Terminal emulators are caught between emulating terminals and teletypes of the past and implementing new features and unicode is one of the struggles. The way most terminals and wcwidth handle the width of characters sometimes is not correct but preserving behavior is important for compatibility. It is possible that its just not worth trying to handle all unicode perfectly in a terminal. Its pretty good for legacy stuff and sysadmin. We have other ways of doing things remotely like html that might be more appropriate for ZWJ emoji and languages with complicated text shaping/rendering.

kevin_thibedeau 3 days ago | parent | next [-]

For glyph width, there are codepoints classified as ambiguous width. These are mostly narrow pre-emoji symbols that have been extended with an alternate emoji representation. There's no way to predict what their width will be, even with explicit variation selectors which might just be ignored.

lifthrasiir 3 days ago | parent | next [-]

> These are mostly narrow pre-emoji symbols that have been extended with an alternate emoji representation.

Nitpick: this is incorrect.
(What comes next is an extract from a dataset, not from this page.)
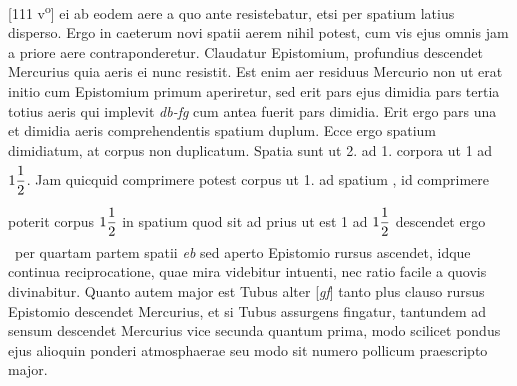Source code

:                      [111 v\textsuperscript{o}] ei ab eodem aere a quo ante resistebatur, etsi per spatium latius disperso. Ergo in caeterum novi spatii aerem nihil potest, cum vis ejus omnis jam a priore aere contraponderetur. Claudatur Epistomium\protect{}, profundius descendet Mercurius\protect{} quia  aeris ei nunc resistit. Est enim  aer residuus  Mercurio\protect{} non  ut erat initio cum Epistomium\protect{} primum aperiretur, sed erit pars ejus dimidia  pars tertia totius aeris qui implevit \textit{db-fg} cum antea fuerit pars dimidia. Erit ergo pars una et dimidia aeris comprehendentis spatium duplum. Ecce ergo spatium dimidiatum, at corpus non duplicatum. Spatia sunt ut 2. ad 1. corpora ut 1 ad $\rule[-4mm]{0mm}{10mm}1\displaystyle\frac{1}{2}$. Jam quicquid comprimere potest corpus ut 1. ad spatium , id comprimere poterit corpus $\rule[-4mm]{0mm}{10mm}1\displaystyle\frac{1}{2}$ in spatium quod sit ad prius ut est 1 ad $\rule[-4mm]{0mm}{10mm}1\displaystyle\frac{1}{2}$ descendet ergo \mercury\ per quartam partem spatii \textit{eb} sed aperto Epistomio\protect{} rursus ascendet, idque continua reciprocatione, quae mira videbitur intuenti, nec ratio facile a quovis divinabitur. Quanto autem major est Tubus alter [\textit{gf}]  tanto plus clauso rursus Epistomio\protect{} descendet Mercurius\protect{}, et si Tubus %
 assurgens fingatur, tantundem ad sensum descendet Mercurius\protect{} vice secunda quantum prima, modo scilicet pondus\protect{} ejus alioquin ponderi atmosphaerae  seu modo sit numero pollicum praescripto major.
\pend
Easy counter-examples would be arrow symbols like →. UAX #11 helpfully explains what is "ambiguous" about those characters:

Ambiguous characters occur in East Asian legacy character sets as wide characters, but as narrow (i.e., normal-width) characters in non–East Asian usage. (Examples are the basic Greek and Cyrillic alphabet found in East Asian character sets, but also some of the mathematical symbols.) Private-use characters are considered ambiguous by default, because additional information is required to know whether they should be treated as wide or narrow.

In the other words, these characters have been commonly available in both Asian and non-Asian character sets and assigned different widths by them.

kevin_thibedeau 2 days ago | parent [-]

There are preexisting narrow symbols that were given a new emoji presentation in later standards rather than assigning a new codepoint. Text rendering engines vary on which form is the default. VTE had an option to set the preference. This can be very annoying when some arrows get the new emoji form but others in their cohort stay as narrow glyphs.

charcircuit 3 days ago | parent | prev [-]

The terminal emulator knows what font is being used so it should be possible to predict it.

kevin_thibedeau 2 days ago | parent [-]

The terminal application doesn't know the font. The best you can do is discover ambiguous widths by printing codepoints and checking the change in cursor position. That's a suboptimal experience.

anthk 2 days ago | parent | prev [-]

It does it fine with GNU Unifont and raw XTerm and others. I just had issues with RXVT and clones.